From Wizards to Words: teaching begins.
This week’s blog is by Dr Paul Wright, Assistant Dean of the Faculty of Humanities and Performing Arts and Senior Lecturer in English.
It’s the start of the new semester and I am teaching my favourite course, a third year class on contemporary literature. In coming weeks we will discuss amongst other things Angela Carter’s macabre fairy tales and Harry Potter. Our small class sizes make this a particularly rewarding experience for me and the students. Discussion is always lively especially because much of what we study is directly relevant to our lives.

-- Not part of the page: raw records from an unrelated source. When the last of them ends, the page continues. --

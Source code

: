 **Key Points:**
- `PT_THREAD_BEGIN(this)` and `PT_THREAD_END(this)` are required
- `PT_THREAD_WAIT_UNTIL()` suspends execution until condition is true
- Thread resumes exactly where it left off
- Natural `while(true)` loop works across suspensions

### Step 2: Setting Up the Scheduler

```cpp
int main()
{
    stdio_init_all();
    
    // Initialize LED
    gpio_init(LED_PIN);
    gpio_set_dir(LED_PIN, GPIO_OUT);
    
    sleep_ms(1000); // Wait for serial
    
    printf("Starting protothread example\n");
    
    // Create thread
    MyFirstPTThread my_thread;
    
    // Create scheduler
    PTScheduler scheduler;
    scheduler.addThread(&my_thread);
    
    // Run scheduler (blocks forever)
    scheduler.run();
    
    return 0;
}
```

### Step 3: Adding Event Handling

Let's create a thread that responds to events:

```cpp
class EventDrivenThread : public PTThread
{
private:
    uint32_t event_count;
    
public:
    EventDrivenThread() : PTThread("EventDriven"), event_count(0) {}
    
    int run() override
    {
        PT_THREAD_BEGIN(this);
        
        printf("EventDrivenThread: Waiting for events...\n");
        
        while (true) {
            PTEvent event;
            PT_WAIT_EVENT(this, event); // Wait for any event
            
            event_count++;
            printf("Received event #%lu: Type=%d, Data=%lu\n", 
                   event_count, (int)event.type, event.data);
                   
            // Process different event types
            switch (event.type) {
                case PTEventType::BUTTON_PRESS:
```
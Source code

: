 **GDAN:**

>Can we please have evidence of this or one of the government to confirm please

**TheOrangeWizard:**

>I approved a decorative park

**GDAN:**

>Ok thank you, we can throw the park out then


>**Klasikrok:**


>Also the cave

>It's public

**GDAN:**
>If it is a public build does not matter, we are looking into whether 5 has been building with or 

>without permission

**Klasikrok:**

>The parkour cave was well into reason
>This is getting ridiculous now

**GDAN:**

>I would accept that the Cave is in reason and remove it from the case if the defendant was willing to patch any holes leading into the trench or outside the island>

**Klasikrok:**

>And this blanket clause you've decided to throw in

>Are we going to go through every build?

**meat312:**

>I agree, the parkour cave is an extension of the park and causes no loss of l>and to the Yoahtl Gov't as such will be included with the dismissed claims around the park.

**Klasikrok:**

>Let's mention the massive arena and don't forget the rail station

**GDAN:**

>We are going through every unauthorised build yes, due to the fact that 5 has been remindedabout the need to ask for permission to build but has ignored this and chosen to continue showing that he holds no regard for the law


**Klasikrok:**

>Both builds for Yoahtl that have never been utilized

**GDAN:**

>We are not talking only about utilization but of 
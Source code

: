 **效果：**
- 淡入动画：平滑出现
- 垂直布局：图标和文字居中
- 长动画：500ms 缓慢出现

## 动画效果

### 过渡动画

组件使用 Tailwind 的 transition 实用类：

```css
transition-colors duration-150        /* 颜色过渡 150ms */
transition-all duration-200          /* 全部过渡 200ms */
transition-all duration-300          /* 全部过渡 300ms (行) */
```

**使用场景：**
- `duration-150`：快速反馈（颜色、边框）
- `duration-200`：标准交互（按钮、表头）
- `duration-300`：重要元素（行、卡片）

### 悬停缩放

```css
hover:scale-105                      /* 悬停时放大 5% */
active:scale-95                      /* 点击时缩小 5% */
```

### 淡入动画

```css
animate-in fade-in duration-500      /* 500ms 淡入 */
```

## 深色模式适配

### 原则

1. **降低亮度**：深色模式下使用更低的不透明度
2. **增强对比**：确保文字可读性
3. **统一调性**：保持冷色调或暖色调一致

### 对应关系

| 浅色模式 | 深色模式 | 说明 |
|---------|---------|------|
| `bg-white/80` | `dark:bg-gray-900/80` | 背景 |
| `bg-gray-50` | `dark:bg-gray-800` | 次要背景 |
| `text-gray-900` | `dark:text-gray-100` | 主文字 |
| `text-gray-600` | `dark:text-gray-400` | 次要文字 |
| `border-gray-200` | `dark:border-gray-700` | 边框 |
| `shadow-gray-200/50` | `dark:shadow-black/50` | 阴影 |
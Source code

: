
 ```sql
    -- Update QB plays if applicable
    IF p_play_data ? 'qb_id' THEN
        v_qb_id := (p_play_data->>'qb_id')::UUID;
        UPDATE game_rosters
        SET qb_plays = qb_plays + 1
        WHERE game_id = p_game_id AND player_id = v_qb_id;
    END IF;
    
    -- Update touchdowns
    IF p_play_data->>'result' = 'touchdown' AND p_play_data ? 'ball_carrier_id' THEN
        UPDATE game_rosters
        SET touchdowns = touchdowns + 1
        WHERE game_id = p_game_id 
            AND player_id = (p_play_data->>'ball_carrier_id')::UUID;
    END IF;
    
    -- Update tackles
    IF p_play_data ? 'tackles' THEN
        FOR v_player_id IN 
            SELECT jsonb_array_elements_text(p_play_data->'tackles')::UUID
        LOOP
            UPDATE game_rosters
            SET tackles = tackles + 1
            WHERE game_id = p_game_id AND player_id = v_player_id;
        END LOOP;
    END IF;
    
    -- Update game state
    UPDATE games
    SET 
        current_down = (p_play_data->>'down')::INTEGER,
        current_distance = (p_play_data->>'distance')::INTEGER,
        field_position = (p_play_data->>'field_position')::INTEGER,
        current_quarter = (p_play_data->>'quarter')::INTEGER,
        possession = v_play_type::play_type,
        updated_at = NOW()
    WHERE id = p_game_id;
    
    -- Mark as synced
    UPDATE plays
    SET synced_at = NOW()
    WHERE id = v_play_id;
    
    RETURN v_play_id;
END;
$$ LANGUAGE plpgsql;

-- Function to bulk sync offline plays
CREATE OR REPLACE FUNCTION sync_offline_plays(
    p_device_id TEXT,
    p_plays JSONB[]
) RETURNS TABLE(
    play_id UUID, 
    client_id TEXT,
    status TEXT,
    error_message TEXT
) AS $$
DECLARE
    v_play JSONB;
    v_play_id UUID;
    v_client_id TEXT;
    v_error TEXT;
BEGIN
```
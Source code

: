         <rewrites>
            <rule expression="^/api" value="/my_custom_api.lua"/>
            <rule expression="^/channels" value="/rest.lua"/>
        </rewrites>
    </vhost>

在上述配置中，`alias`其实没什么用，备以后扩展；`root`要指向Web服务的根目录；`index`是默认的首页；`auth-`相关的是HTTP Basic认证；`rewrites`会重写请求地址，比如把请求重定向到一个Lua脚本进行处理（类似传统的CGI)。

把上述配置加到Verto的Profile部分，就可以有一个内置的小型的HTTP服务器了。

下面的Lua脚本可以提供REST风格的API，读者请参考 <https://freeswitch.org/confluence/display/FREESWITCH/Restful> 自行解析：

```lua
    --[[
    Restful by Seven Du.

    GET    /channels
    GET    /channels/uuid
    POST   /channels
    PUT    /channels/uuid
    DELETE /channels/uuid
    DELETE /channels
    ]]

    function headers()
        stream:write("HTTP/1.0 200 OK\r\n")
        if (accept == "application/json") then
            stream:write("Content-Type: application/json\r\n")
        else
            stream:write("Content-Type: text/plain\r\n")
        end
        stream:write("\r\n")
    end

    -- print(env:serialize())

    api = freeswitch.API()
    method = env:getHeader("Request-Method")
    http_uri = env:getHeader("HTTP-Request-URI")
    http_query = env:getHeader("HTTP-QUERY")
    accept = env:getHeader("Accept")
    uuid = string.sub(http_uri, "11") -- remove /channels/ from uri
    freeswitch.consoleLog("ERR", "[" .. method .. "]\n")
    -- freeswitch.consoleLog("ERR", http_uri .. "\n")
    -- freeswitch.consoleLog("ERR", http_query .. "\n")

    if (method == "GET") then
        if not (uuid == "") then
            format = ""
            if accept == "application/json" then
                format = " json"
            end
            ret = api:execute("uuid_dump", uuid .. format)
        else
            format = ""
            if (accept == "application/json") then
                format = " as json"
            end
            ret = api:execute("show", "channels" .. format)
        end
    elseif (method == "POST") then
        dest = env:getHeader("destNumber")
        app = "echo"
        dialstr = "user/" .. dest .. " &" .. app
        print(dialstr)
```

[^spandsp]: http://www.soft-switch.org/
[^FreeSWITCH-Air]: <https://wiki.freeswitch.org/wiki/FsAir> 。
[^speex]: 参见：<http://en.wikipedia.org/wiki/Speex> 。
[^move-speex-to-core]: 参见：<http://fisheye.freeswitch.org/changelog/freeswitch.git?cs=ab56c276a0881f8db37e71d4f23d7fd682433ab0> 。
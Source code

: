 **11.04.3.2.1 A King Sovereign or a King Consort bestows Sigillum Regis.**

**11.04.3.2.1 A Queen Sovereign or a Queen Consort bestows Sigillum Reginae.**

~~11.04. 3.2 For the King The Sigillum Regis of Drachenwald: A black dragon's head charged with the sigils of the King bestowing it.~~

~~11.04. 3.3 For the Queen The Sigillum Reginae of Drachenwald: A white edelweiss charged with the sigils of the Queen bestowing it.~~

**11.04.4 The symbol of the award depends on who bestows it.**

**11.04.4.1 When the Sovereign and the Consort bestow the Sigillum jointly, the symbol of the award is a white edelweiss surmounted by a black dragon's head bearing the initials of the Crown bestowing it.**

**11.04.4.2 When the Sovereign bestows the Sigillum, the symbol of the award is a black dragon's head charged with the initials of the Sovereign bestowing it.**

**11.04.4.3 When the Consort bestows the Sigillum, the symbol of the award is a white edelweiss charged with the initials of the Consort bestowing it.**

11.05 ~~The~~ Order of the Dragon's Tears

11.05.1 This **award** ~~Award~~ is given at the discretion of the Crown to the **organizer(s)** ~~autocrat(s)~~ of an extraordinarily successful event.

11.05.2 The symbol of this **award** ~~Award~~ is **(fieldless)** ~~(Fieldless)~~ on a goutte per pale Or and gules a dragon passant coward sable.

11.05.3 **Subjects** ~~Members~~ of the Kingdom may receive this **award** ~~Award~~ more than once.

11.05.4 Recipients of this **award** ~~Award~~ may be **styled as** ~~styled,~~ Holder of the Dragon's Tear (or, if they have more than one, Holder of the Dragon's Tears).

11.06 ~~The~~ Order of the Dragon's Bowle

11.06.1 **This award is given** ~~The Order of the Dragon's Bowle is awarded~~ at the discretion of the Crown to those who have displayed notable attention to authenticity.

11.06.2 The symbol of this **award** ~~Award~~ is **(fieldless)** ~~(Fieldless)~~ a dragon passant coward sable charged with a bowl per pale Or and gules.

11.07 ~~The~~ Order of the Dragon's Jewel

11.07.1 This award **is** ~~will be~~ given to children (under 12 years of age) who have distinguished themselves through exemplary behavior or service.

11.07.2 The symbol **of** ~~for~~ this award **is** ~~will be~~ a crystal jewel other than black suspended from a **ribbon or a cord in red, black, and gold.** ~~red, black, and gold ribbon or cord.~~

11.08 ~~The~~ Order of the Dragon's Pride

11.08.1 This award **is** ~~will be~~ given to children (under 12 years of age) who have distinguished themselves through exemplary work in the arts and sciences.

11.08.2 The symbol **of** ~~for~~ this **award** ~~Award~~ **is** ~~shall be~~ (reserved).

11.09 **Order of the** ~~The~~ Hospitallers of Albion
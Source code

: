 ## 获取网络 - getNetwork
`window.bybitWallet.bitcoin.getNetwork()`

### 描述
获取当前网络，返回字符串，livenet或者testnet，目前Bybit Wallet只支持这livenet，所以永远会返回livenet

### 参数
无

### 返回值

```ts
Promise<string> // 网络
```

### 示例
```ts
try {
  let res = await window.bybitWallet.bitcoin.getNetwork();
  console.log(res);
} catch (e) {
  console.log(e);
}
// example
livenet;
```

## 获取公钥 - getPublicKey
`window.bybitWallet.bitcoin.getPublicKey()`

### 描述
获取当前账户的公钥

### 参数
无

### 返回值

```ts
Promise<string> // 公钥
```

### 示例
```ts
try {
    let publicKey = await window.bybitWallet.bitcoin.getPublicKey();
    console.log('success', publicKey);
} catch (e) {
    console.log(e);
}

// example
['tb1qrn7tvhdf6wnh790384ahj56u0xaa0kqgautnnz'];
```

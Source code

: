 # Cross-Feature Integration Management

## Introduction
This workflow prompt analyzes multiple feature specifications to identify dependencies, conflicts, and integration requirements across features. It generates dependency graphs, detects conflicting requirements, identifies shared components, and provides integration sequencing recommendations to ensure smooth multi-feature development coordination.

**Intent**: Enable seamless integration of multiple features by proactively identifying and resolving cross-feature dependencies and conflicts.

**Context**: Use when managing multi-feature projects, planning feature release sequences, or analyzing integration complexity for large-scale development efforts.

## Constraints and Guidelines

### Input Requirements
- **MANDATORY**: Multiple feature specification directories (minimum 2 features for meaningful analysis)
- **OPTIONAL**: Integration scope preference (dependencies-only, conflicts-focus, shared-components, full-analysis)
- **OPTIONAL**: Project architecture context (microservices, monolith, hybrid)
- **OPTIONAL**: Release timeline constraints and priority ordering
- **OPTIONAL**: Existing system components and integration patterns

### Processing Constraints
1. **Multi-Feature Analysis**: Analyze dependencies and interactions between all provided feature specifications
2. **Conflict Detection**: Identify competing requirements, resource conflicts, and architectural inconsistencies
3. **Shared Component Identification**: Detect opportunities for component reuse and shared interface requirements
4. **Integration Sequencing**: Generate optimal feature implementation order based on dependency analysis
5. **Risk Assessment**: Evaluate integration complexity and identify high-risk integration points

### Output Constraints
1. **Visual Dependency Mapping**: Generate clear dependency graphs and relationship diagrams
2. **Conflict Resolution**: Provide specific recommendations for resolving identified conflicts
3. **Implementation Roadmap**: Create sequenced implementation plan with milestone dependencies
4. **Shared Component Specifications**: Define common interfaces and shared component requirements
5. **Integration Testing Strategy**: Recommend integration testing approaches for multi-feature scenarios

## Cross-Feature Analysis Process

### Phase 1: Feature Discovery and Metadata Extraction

Thinking about the first seminar I happened to catch an interview with Daniel Radcliffe, who, as Harry Potter, often forms part of our discussion. As luck, or is that fate, or magic, would have it, he is currently rehearsing a role in Tom Stoppard’s Rosencrantz & Guildenstern Are Dead for a 50th anniversary revival production at the Old Vic in London (http://www.oldvictheatre.com/whats-on/2017/rosencrantz-and-guildenstern/). This is one of the pieces we start with in trying to understand what is characteristic of literature in the second half of the twentieth century. Like us, Radcliffe confessed that when he read the play at first in downtime on the set of the films, he didn’t understand it, indeed he was baffled. This is interesting because it echoes the predicament of the bemused characters in Stoppard’s play, who, in the game-playing typical of much of the material on the course, are waiting in the wings, waiting to ‘go on’ to perform their roles in Hamlet.
In rehearsing the play, Radcliffe said, he is now no longer baffled but has become intrigued by the kinds of questions we address in the course: what is the place for books in the world of the internet, reality TV, and post-truth politics?
Picking up on this on this serendipitous cross-over I revised my opening remarks to make the link between Radcliffe as Potter and Radcliffe as Rosencrantz, drawing particular attention to the idea of celebrity which we also discuss on the course. And I paraphrased two lines from the play which go to the heart the course:
ROS: What are you playing at?
GUIL: Words, words. They’re all we have to go on.